Pictures paired with source code
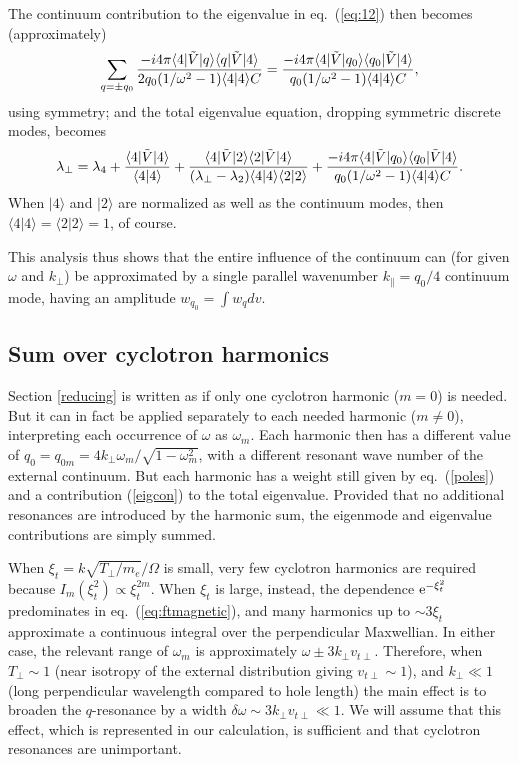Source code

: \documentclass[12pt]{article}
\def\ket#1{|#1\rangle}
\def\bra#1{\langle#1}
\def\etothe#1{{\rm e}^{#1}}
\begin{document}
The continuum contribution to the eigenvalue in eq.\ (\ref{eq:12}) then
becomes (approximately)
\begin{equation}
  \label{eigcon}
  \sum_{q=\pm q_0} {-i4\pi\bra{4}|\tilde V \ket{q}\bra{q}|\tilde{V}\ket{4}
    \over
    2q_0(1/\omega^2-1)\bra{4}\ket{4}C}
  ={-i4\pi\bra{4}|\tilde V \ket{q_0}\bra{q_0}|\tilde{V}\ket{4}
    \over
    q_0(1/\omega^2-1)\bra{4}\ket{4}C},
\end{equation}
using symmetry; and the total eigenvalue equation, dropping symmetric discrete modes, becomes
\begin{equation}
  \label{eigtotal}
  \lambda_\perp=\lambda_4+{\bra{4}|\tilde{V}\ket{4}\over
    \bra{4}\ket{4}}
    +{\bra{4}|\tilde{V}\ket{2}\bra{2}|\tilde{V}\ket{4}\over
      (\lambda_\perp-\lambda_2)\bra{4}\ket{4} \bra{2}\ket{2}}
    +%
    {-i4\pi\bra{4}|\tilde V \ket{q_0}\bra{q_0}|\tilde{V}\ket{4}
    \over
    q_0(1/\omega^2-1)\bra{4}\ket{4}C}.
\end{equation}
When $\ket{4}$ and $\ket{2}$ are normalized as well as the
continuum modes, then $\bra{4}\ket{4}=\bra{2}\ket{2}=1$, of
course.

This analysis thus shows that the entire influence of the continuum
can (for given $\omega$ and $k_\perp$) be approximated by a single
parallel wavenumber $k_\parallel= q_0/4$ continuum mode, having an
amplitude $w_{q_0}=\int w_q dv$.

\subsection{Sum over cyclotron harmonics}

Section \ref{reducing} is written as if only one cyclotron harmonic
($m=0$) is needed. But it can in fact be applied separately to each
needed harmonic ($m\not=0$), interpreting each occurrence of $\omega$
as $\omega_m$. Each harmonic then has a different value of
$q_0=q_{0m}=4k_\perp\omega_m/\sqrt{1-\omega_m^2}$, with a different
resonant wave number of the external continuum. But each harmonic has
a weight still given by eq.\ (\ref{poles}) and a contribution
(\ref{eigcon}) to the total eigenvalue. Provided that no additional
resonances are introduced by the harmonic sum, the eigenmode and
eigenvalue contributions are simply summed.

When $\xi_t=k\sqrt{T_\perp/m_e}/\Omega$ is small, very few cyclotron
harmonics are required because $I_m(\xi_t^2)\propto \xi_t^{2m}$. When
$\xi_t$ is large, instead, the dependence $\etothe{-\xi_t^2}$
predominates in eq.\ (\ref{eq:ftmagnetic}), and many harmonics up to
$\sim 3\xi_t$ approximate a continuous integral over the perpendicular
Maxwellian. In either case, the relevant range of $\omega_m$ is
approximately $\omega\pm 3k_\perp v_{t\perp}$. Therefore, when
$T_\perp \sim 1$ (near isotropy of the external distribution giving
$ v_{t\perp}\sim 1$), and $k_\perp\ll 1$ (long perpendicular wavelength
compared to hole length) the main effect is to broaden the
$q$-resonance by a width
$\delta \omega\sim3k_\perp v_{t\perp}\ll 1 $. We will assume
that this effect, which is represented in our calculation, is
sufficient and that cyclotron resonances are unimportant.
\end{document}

| Work to be completed |
The finished copy should match the data above word for word and contain no pictures.

| Problem solution |
Source code

: \documentclass[12pt]{article}
\def\ket#1{|#1\rangle}
\def\bra#1{\langle#1}
\def\etothe#1{{\rm e}^{#1}}
\begin{document}
The continuum contribution to the eigenvalue in eq.\ (\ref{eq:12}) then
becomes (approximately)
\begin{equation}
  \label{eigcon}
  \sum_{q=\pm q_0} {-i4\pi\bra{4}|\tilde V \ket{q}\bra{q}|\tilde{V}\ket{4}
    \over
    2q_0(1/\omega^2-1)\bra{4}\ket{4}C}
  ={-i4\pi\bra{4}|\tilde V \ket{q_0}\bra{q_0}|\tilde{V}\ket{4}
    \over
    q_0(1/\omega^2-1)\bra{4}\ket{4}C},
\end{equation}
using symmetry; and the total eigenvalue equation, dropping symmetric discrete modes, becomes
\begin{equation}
  \label{eigtotal}
  \lambda_\perp=\lambda_4+{\bra{4}|\tilde{V}\ket{4}\over
    \bra{4}\ket{4}}
    +{\bra{4}|\tilde{V}\ket{2}\bra{2}|\tilde{V}\ket{4}\over
      (\lambda_\perp-\lambda_2)\bra{4}\ket{4} \bra{2}\ket{2}}
    +%
    {-i4\pi\bra{4}|\tilde V \ket{q_0}\bra{q_0}|\tilde{V}\ket{4}
    \over
    q_0(1/\omega^2-1)\bra{4}\ket{4}C}.
\end{equation}
When $\ket{4}$ and $\ket{2}$ are normalized as well as the
continuum modes, then $\bra{4}\ket{4}=\bra{2}\ket{2}=1$, of
course.

This analysis thus shows that the entire influence of the continuum
can (for given $\omega$ and $k_\perp$) be approximated by a single
parallel wavenumber $k_\parallel= q_0/4$ continuum mode, having an
amplitude $w_{q_0}=\int w_q dv$.

\subsection{Sum over cyclotron harmonics}

Section \ref{reducing} is written as if only one cyclotron harmonic
($m=0$) is needed. But it can in fact be applied separately to each
needed harmonic ($m\not=0$), interpreting each occurrence of $\omega$
as $\omega_m$. Each harmonic then has a different value of
$q_0=q_{0m}=4k_\perp\omega_m/\sqrt{1-\omega_m^2}$, with a different
resonant wave number of the external continuum. But each harmonic has
a weight still given by eq.\ (\ref{poles}) and a contribution
(\ref{eigcon}) to the total eigenvalue. Provided that no additional
resonances are introduced by the harmonic sum, the eigenmode and
eigenvalue contributions are simply summed.

When $\xi_t=k\sqrt{T_\perp/m_e}/\Omega$ is small, very few cyclotron
harmonics are required because $I_m(\xi_t^2)\propto \xi_t^{2m}$. When
$\xi_t$ is large, instead, the dependence $\etothe{-\xi_t^2}$
predominates in eq.\ (\ref{eq:ftmagnetic}), and many harmonics up to
$\sim 3\xi_t$ approximate a continuous integral over the perpendicular
Maxwellian. In either case, the relevant range of $\omega_m$ is
approximately $\omega\pm 3k_\perp v_{t\perp}$. Therefore, when
$T_\perp \sim 1$ (near isotropy of the external distribution giving
$ v_{t\perp}\sim 1$), and $k_\perp\ll 1$ (long perpendicular wavelength
compared to hole length) the main effect is to broaden the
$q$-resonance by a width
$\delta \omega\sim3k_\perp v_{t\perp}\ll 1 $. We will assume
that this effect, which is represented in our calculation, is
sufficient and that cyclotron resonances are unimportant.
\end{document}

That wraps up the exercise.